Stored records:

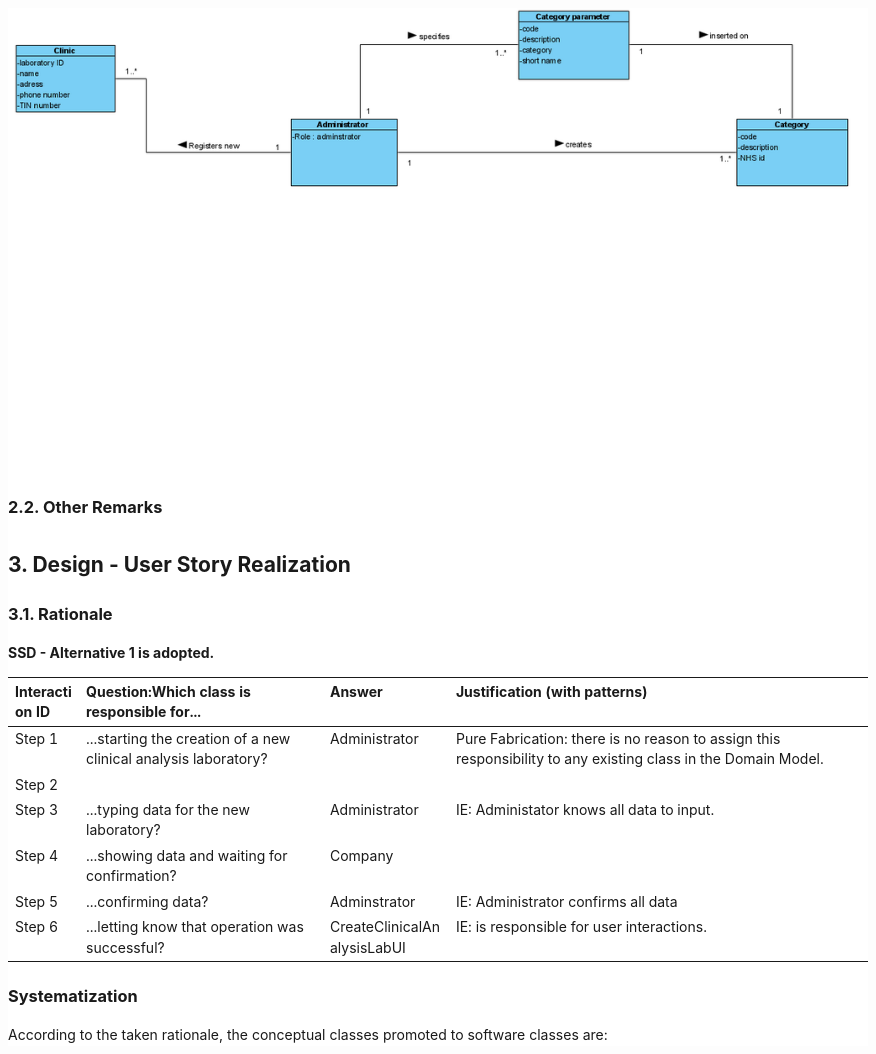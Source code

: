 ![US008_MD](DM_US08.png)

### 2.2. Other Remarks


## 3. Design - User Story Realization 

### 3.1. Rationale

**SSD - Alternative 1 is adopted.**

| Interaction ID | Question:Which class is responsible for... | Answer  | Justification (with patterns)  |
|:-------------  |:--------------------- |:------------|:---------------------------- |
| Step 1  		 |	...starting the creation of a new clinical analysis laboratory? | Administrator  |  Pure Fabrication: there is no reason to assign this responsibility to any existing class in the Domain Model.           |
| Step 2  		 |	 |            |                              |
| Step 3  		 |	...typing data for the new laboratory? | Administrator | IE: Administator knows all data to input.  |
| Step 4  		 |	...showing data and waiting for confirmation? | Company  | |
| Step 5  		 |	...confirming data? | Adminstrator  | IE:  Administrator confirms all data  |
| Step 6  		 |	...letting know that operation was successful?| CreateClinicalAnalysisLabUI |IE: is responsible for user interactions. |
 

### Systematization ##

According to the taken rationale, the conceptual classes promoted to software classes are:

§ **WHAT NEEDS TO BE DONE**
Write out only those lines that fall between the one containing "### 2.2. Other Remarks" and the end of the entries, the first and last included, exactly as they read.

§ **RESULT FOR THIS EXERCISE**
### 2.2. Other Remarks


## 3. Design - User Story Realization 

### 3.1. Rationale

**SSD - Alternative 1 is adopted.**

| Interaction ID | Question:Which class is responsible for... | Answer  | Justification (with patterns)  |
|:-------------  |:--------------------- |:------------|:---------------------------- |
| Step 1  		 |	...starting the creation of a new clinical analysis laboratory? | Administrator  |  Pure Fabrication: there is no reason to assign this responsibility to any existing class in the Domain Model.           |
| Step 2  		 |	 |            |                              |
| Step 3  		 |	...typing data for the new laboratory? | Administrator | IE: Administator knows all data to input.  |
| Step 4  		 |	...showing data and waiting for confirmation? | Company  | |
| Step 5  		 |	...confirming data? | Adminstrator  | IE:  Administrator confirms all data  |
| Step 6  		 |	...letting know that operation was successful?| CreateClinicalAnalysisLabUI |IE: is responsible for user interactions. |
 

### Systematization ##

According to the taken rationale, the conceptual classes promoted to software classes are:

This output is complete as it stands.